The thesis is simple: what made humans human was the cooking of food in controlled fire,somewhere around 2 million years.

The book Catching Fire: How Cooking Made Us HuΒ­man, is my favorite. The writer, Richard Wrangham, compiles impressive evidence of this. Some of the evidence comes from our anatomy: the digestive tract, the teeth, general body size, and lack of dimorphism (a singular difference in the evolution of hominins) all suggest an adaptation for cooked food. And there have also been many experiments that show that chimps prefer cooked food. Actually all animals prefer cooked food, for the following reasons.

The core of Wrangham's argument is based on the differences between eating raw food versus cooked food. Due to changes in chemical properties, cooked food consistently provides more energy because it is easier to digest. The extra energy can be utilized to increase development in other parts of the body.

In the case of hominids, extra energy was used to fuel the brain, thus increasing brain size and the level of intelligence over time.

The increased level of intelligence coincides with behavioral adaptations such as social structure and the beginnings of culture, essentially distinguishing humans from other species.

Wrangham uses data from studies of people eating only raw food in order to compare the effects of a raw diet versus a cooked diet on the human body (Koebnick et al., 1999).

Unsurprisingly, cooking food is essential. It's vital. So having a cook in your pirate crew makes a lot of sense. If you are curious, experiments where people only eat raw food show a decrease in body mass and chronic energy deficiency. Although some may attribute this to a lack of meat, vegetarians prove it must be something else since they show no differences in body weight with meat eaters.
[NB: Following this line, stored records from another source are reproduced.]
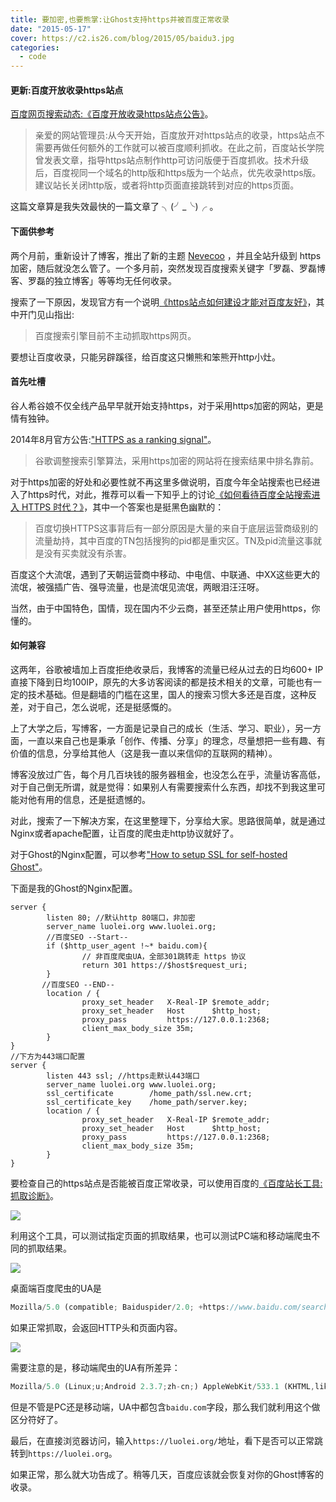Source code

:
 ```yaml
---
title: 要加密,也要熊掌:让Ghost支持https并被百度正常收录
date: "2015-05-17"
cover: https://c2.is26.com/blog/2015/05/baidu3.jpg
categories:
  - code
---
```


#### 更新:百度开放收录https站点

[百度网页搜索动态:《百度开放收录https站点公告》](https://zhanzhang.baidu.com/wiki/392)。

> 亲爱的网站管理员:从今天开始，百度放开对https站点的收录，https站点不需要再做任何额外的工作就可以被百度顺利抓收。在此之前，百度站长学院曾发表文章，指导https站点制作http可访问版便于百度抓收。技术升级后，百度视同一个域名的http版和https版为一个站点，优先收录https版。建议站长关闭http版，或者将http页面直接跳转到对应的https页面。

这篇文章算是我失效最快的一篇文章了 ╮(╯_╰)╭ 。

#### 下面供参考

两个月前，重新设计了博客，推出了新的主题 [Nevecoo](https://luolei.org/theme-nevecoo/) ，并且全站升级到 https 加密，随后就没怎么管了。一个多月前，突然发现百度搜索关键字「罗磊、罗磊博客、罗磊的独立博客」等等均无任何收录。

搜索了一下原因，发现官方有一个说明[《https站点如何建设才能对百度友好》](https://zhanzhang.baidu.com/college/articleinfo?id=6)，其中开门见山指出:

> 百度搜索引擎目前不主动抓取https网页。

要想让百度收录，只能另辟蹊径，给百度这只懒熊和笨熊开http小灶。

#### 首先吐槽

谷人希谷娘不仅全线产品早早就开始支持https，对于采用https加密的网站，更是情有独钟。

2014年8月官方公告:["HTTPS as a ranking signal"](https://www.googlewebmastercentral.blogspot.ch/2014/08/https-as-ranking-signal.html)。

> 谷歌调整搜索引擎算法，采用https加密的网站将在搜索结果中排名靠前。

对于https加密的好处和必要性就不再这里多做说明，百度今年全站搜索也已经进入了https时代，对此，推荐可以看一下知乎上的讨论[《如何看待百度全站搜索进入 HTTPS 时代？》](https://www.zhihu.com/question/28379088)，其中一个答案也是挺黑色幽默的：

> 百度切换HTTPS这事背后有一部分原因是大量的来自于底层运营商级别的流量劫持，其中百度的TN包括搜狗的pid都是重灾区。TN及pid流量这事就是没有买卖就没有杀害。

百度这个大流氓，遇到了天朝运营商中移动、中电信、中联通、中XX这些更大的流氓，被强插广告、强导流量，也是流氓见流氓，两眼泪汪汪呀。

当然，由于中国特色，国情，现在国内不少云商，甚至还禁止用户使用https，你懂的。

#### 如何兼容

这两年，谷歌被墙加上百度拒绝收录后，我博客的流量已经从过去的日均600+ IP直接下降到日均100IP，原先的大多访客阅读的都是技术相关的文章，可能也有一定的技术基础。但是翻墙的门槛在这里，国人的搜索习惯大多还是百度，这种反差，对于自己，怎么说呢，还是挺感慨的。

上了大学之后，写博客，一方面是记录自己的成长（生活、学习、职业），另一方面，一直以来自己也是秉承「创作、传播、分享」的理念，尽量想把一些有趣、有价值的信息，分享给其他人（这是我一直以来信仰的互联网的精神）。

博客没放过广告，每个月几百块钱的服务器租金，也没怎么在乎，流量访客高低，对于自己倒无所谓，就是觉得：如果别人有需要搜索什么东西，却找不到我这里可能对他有用的信息，还是挺遗憾的。

对此，搜索了一下解决方案，在这里整理下，分享给大家。思路很简单，就是通过Nginx或者apache配置，让百度的爬虫走http协议就好了。

对于Ghost的Nginx配置，可以参考["How to setup SSL for self-hosted Ghost"](https://support.ghost.org/setup-ssl-self-hosted-ghost/)。

下面是我的Ghost的Nginx配置。

```nginx
server {
        listen 80; //默认http 80端口，非加密
        server_name luolei.org www.luolei.org;
        //百度SEO --Start--
        if ($http_user_agent !~* baidu.com){
                // 非百度爬虫UA，全部301跳转走 https 协议
                return 301 https://$host$request_uri;
        }
       //百度SEO --END--
        location / {
                proxy_set_header   X-Real-IP $remote_addr;
                proxy_set_header   Host      $http_host;
                proxy_pass         https://127.0.0.1:2368;
                client_max_body_size 35m;
        }
}
//下方为443端口配置
server {
        listen 443 ssl; //https走默认443端口
        server_name luolei.org www.luolei.org;
        ssl_certificate        /home_path/ssl.new.crt;
        ssl_certificate_key    /home_path/server.key;
        location / {
                proxy_set_header   X-Real-IP $remote_addr;
                proxy_set_header   Host      $http_host;
                proxy_pass         https://127.0.0.1:2368;
                client_max_body_size 35m;
        }
}
```

要检查自己的https站点是否能被百度正常收录，可以使用百度的[《百度站长工具:抓取诊断》](https://zhanzhang.baidu.com/crawltools/index?site=https://luolei.org/)。

![](https://c2.is26.com/blog/2015/05/baidu3.jpg)

利用这个工具，可以测试指定页面的抓取结果，也可以测试PC端和移动端爬虫不同的抓取结果。

![](https://c2.is26.com/blog/2015/05/baidu2.jpg)

桌面端百度爬虫的UA是

```javascript
Mozilla/5.0 (compatible; Baiduspider/2.0; +https://www.baidu.com/search/spider.html)
```

如果正常抓取，会返回HTTP头和页面内容。

![](https://c2.is26.com/blog/2015/05/baidu1.jpg)

需要注意的是，移动端爬虫的UA有所差异：

```javascript
Mozilla/5.0 (Linux;u;Android 2.3.7;zh-cn;) AppleWebKit/533.1 (KHTML,like Gecko) Version/4.0 Mobile Safari/533.1 (compatible; +https://www.baidu.com/search/spider.html)
```

但是不管是PC还是移动端，UA中都包含`baidu.com`字段，那么我们就利用这个做区分符好了。

最后，在直接浏览器访问，输入`https://luolei.org/`地址，看下是否可以正常跳转到`https://luolei.org`。

如果正常，那么就大功告成了。稍等几天，百度应该就会恢复对你的Ghost博客的收录。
The study also shows that a rate of fifty percent infertility in people who only eat uncooked food.

It is very clear that sufficient energy cannot be obtained from raw food, at least for an extended period of time. It's not optional.

So the transformations that lead to modern humans occurred due to the shift to a diet of cooked food and a reliance on the controlled use of fire.
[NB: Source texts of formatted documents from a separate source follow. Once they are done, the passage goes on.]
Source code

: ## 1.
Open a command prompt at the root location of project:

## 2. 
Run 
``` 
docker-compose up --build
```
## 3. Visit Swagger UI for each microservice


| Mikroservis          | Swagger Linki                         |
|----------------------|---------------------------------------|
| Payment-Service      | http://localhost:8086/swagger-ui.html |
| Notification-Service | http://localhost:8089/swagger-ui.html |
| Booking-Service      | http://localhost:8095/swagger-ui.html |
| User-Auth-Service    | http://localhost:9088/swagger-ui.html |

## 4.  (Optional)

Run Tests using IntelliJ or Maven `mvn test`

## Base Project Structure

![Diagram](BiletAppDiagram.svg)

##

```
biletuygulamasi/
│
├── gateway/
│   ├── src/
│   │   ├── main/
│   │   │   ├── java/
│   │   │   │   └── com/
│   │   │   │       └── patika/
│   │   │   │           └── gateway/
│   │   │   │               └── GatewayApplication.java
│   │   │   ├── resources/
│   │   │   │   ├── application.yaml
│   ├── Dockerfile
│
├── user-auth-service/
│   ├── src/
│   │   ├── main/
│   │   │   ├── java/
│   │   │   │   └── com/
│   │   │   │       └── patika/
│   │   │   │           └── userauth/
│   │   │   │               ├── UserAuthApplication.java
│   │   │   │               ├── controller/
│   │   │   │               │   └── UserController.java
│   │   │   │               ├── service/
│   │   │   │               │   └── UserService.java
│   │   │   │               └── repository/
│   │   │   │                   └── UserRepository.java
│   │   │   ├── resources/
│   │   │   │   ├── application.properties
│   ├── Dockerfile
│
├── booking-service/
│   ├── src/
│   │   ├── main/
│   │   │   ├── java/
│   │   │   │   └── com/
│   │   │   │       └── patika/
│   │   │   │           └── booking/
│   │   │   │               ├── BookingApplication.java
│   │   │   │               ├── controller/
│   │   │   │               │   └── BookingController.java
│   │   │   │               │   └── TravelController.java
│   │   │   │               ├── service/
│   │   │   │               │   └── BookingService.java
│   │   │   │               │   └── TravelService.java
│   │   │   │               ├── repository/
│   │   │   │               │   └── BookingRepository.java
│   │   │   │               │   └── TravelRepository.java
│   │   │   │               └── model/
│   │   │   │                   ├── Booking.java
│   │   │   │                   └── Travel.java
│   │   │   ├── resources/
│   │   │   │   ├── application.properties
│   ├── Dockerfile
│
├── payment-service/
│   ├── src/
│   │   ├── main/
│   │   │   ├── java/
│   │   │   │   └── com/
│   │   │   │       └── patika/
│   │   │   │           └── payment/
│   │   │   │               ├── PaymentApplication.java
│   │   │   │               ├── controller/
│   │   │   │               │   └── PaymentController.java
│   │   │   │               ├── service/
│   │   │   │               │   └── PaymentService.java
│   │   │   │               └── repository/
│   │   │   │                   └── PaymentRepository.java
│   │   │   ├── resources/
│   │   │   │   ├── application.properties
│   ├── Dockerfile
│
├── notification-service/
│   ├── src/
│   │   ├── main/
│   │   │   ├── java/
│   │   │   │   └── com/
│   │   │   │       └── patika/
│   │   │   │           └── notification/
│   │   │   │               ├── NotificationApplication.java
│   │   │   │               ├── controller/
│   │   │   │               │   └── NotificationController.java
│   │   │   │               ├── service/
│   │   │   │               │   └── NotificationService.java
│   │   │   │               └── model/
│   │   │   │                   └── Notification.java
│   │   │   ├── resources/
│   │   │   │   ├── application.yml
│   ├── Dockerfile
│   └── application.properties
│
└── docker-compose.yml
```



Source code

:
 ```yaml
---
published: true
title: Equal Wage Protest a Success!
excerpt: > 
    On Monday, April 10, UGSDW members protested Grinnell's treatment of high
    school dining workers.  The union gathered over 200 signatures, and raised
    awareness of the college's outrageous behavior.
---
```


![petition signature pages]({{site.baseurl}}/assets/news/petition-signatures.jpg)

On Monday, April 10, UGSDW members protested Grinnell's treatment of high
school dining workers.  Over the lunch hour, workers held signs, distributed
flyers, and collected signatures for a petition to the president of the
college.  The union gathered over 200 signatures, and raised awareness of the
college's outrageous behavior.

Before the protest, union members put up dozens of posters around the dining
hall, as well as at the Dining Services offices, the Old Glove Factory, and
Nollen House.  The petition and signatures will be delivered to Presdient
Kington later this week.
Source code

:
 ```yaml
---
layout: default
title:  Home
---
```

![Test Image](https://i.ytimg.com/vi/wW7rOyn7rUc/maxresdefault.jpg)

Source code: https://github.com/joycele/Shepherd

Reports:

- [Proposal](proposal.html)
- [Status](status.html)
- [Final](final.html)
In other words, by controlling the fire, we became cooks, which in turn gave us our human brain.

This is literally represented in Sanji, with a level of clarity that is surprising. Use of fire, cooking and being humane are Sanji's core attributes, and also a literal description of the scientific phenomena.

Is this a coincidence or was Oda aware of the studies?​

I don't know. I don't think so.

Sanji first appears on One Piece on episode 43, that was published on 1998.
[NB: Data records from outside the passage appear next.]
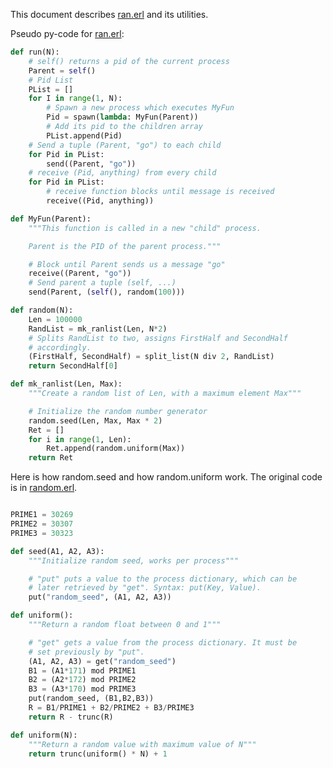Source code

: This document describes [ran.erl] and its utilities.

Pseudo py-code for [ran.erl]:

```python
def run(N):
    # self() returns a pid of the current process
    Parent = self()
    # Pid List
    PList = []
    for I in range(1, N):
        # Spawn a new process which executes MyFun
        Pid = spawn(lambda: MyFun(Parent))
        # Add its pid to the children array
        PList.append(Pid)
    # Send a tuple (Parent, "go") to each child
    for Pid in PList:
        send((Parent, "go"))
    # receive (Pid, anything) from every child
    for Pid in PList:
        # receive function blocks until message is received
        receive((Pid, anything))

def MyFun(Parent):
    """This function is called in a new "child" process.

    Parent is the PID of the parent process."""

    # Block until Parent sends us a message "go"
    receive((Parent, "go"))
    # Send parent a tuple (self, ...)
    send(Parent, (self(), random(100)))

def random(N):
	Len = 100000
    RandList = mk_ranlist(Len, N*2)
    # Splits RandList to two, assigns FirstHalf and SecondHalf
    # accordingly.
    (FirstHalf, SecondHalf) = split_list(N div 2, RandList)
    return SecondHalf[0]

def mk_ranlist(Len, Max):
    """Create a random list of Len, with a maximum element Max"""

    # Initialize the random number generator
    random.seed(Len, Max, Max * 2)
    Ret = []
    for i in range(1, Len):
        Ret.append(random.uniform(Max))
    return Ret

```

Here is how random.seed and how random.uniform work. The original code is in [random.erl].

```python

PRIME1 = 30269
PRIME2 = 30307
PRIME3 = 30323

def seed(A1, A2, A3):
    """Initialize random seed, works per process"""

    # "put" puts a value to the process dictionary, which can be
    # later retrieved by "get". Syntax: put(Key, Value).
    put("random_seed", (A1, A2, A3))

def uniform():
    """Return a random float between 0 and 1"""

    # "get" gets a value from the process dictionary. It must be
    # set previously by "put".
    (A1, A2, A3) = get("random_seed")
    B1 = (A1*171) mod PRIME1
    B2 = (A2*172) mod PRIME2
    B3 = (A3*170) mod PRIME3
    put(random_seed, (B1,B2,B3))
    R = B1/PRIME1 + B2/PRIME2 + B3/PRIME3
    return R - trunc(R)

def uniform(N):
    """Return a random value with maximum value of N"""
    return trunc(uniform() * N) + 1

```

[random.erl]: https://github.com/erlang/otp/blob/master/lib/stdlib/src/random.erl#L92
[ran.erl]: https://github.com/softlab-ntua/bencherl/blob/master/bench/ran/src/ran.erl#L52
And the book Catching Fire: How Cooking Made Us Human was published by Richard Wrangham on 2009, more than ten years later.

So it doesn't look like Oda knew, scientifically speaking, about the factual evidence linking the domain over fire, the act of cooking and humanity itself.

That leaves us with two options:

  1. He had an intuition by which linking cooking, fire and humanity made sense
  2. Its just a coincidence, there is no such connection and Taig Mac Carthy is the genious for being able to draw such meaningful ties from a random set of fact.

I invite you to draw you own conclusions. I do think that Eiichiiro Oda's unconscious figured it out even before scientists could explain it. Oda possibly had a vision that wanted to display through Sanji. So he create a character with the attributes that simply made sense to him. Which make extreme sense, once you know the science.

The other option if that Eichiiro Oda had scientific knowledge, before the leading scientists themselves. This would require either a crazyly advanced dominion over primatology and evolutionary psychology, and I don't think that's the case.